Where the Entry Points Actually Are
Forget the Peak. Forget Mid-Levels, where a 500-square-foot flat on Conduit Road will set you back north of HK$12 million. For first-timers, the realistic hunting grounds are Tuen Mun, Tin Shui Wai, and the newer estates clustered around the Kwu Tung North New Development Area. In Tuen Mun, a 400-square-foot two-bedroom unit in estates like Kingswood Villas has been transacting in the HK$3.5 million to HK$4.2 million range through the first half of 2026—well below the citywide median. That brings the minimum down payment, at the standard 10 percent threshold for flats under HK$4 million under the Hong Kong Mortgage Corporation's High Loan-to-Value scheme, down to around HK$350,000 to HK$420,000. Still serious money, but achievable.

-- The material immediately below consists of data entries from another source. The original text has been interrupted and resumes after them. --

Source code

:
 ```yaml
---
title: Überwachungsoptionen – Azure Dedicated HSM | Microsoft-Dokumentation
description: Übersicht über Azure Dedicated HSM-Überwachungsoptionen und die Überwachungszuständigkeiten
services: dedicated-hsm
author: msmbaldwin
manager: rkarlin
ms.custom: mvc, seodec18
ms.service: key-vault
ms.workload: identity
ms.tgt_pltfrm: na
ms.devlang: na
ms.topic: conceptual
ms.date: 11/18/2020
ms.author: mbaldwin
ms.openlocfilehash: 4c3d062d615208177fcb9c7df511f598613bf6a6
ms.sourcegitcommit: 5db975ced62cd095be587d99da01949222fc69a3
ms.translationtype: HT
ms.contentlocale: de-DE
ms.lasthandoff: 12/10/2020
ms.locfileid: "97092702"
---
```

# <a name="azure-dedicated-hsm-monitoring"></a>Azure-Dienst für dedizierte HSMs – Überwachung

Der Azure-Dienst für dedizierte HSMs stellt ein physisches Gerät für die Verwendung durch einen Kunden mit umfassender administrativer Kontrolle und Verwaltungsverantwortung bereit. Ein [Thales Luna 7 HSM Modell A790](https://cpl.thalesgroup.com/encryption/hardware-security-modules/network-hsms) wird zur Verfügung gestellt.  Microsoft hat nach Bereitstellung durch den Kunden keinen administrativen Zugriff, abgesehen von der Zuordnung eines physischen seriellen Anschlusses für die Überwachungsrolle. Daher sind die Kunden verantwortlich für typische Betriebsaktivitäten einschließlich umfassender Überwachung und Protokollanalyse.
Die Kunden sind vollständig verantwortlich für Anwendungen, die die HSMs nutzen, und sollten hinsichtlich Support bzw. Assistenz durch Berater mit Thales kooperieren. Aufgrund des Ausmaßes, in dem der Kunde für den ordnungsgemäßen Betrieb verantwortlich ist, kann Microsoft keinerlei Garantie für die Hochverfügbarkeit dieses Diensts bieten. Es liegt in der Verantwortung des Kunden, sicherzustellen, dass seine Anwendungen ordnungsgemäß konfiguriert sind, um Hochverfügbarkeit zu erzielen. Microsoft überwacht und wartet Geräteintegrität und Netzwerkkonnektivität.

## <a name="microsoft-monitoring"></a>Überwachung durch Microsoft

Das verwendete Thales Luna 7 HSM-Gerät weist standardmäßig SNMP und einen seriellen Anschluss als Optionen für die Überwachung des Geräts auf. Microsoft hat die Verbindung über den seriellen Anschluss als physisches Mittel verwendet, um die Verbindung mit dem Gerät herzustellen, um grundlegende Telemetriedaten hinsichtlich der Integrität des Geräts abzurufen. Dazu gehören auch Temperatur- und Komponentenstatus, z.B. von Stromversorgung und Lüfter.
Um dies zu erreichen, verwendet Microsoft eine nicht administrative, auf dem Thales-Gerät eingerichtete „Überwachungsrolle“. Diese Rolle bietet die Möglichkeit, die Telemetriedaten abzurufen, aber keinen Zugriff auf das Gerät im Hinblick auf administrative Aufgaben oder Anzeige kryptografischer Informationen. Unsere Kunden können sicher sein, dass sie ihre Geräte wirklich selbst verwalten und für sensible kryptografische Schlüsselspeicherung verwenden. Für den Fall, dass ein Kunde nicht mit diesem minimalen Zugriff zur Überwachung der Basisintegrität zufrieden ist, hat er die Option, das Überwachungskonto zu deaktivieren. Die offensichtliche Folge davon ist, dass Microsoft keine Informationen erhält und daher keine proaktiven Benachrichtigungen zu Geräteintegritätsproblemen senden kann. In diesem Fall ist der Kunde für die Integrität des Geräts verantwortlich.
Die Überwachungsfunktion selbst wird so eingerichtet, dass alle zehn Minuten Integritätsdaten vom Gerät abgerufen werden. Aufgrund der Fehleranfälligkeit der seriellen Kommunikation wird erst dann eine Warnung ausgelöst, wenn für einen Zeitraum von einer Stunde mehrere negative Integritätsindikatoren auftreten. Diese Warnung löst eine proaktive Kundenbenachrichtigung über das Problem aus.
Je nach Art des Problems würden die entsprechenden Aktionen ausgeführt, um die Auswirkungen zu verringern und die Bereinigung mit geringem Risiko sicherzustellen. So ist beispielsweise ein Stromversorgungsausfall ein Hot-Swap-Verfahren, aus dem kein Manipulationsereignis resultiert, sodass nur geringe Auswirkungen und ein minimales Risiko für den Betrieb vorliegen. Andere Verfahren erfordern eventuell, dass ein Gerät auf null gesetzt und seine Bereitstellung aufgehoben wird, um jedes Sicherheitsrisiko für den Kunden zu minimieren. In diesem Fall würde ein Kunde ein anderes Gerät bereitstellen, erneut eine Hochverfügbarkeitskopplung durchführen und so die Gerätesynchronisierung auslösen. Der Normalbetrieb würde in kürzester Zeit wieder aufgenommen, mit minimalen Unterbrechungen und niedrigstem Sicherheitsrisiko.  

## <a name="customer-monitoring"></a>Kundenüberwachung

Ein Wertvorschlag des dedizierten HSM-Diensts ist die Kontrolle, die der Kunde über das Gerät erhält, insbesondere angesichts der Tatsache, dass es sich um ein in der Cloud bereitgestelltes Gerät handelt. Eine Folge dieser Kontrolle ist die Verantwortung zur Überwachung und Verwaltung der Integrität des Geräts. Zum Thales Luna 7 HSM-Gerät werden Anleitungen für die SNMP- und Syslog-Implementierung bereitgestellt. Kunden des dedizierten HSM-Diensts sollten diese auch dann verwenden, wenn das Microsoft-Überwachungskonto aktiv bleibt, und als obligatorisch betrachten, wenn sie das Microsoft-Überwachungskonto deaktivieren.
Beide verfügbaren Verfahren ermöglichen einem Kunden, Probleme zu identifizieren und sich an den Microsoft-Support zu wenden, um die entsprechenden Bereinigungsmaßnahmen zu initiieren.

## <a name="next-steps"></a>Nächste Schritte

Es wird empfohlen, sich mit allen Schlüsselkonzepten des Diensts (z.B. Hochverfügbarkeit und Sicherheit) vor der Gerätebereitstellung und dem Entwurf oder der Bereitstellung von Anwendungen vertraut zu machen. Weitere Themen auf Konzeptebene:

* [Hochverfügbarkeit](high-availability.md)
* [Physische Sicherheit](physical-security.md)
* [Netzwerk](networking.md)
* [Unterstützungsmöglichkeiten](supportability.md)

In Kowloon, the picture sits somewhere in between. Flats in To Kwa Wan—a neighbourhood transformed by the Tuen Ma Line extension—have been moving at HK$5.5 million to HK$7 million for units around 400 to 500 square feet. Buyers here typically need at least HK$550,000 liquid, and that's before legal fees, agency commissions running at roughly 1 percent of purchase price, and stamp duty. First-timers who are permanent residents still benefit from the ad valorem stamp duty rate rather than the higher rates that applied before the 2024 reforms, which is one genuine advantage worth knowing.
The Programs That Can Actually Help
The Hong Kong Housing Society's Green Form Subsidised Home Ownership Scheme and the Urban Renewal Authority's flat sales in districts like Sham Shui Po are worth tracking closely. The Home Ownership Scheme, administered by the Housing Department, sells flats at a discount to market price—typically 30 to 40 percent below—to eligible applicants. The 2025 application round was oversubscribed by more than eight times. The 2026 ballot opens in September; registration closes August 15.
The HKMC Insurance Limited's mortgage insurance programme is the other lever first-timers should pull. It allows buyers to borrow up to 90 percent of a property's value on flats priced up to HK$10 million, reducing the cash barrier. The trade-off is a mortgage insurance premium of between 1.31 and 4.35 percent of the loan amount, which most buyers roll into the loan itself.
Interest rates remain the wild card. If the US Federal Reserve cuts twice before year-end—as some analysts expected heading into the second half of 2026—Hong Kong banks would likely follow within a quarter, trimming mortgage rates modestly. A 25-basis-point cut on a HK$3.5 million mortgage saves roughly HK$700 a month. Not transformative, but real.
The practical advice: get a pre-approval letter from a bank before you start viewing seriously. Budget for total purchase costs of 4 to 5 percent above the sticker price. Consider New Territories estates within 20 minutes of an MTR station as your primary search zone—Tin Shui Wai Light Rail connections and the Kwu Tung station scheduled for completion in 2027 will matter for resale value. And apply for the Home Ownership Scheme ballot regardless of whether you think you'll win. Eight-to-one odds are long. But someone wins every year.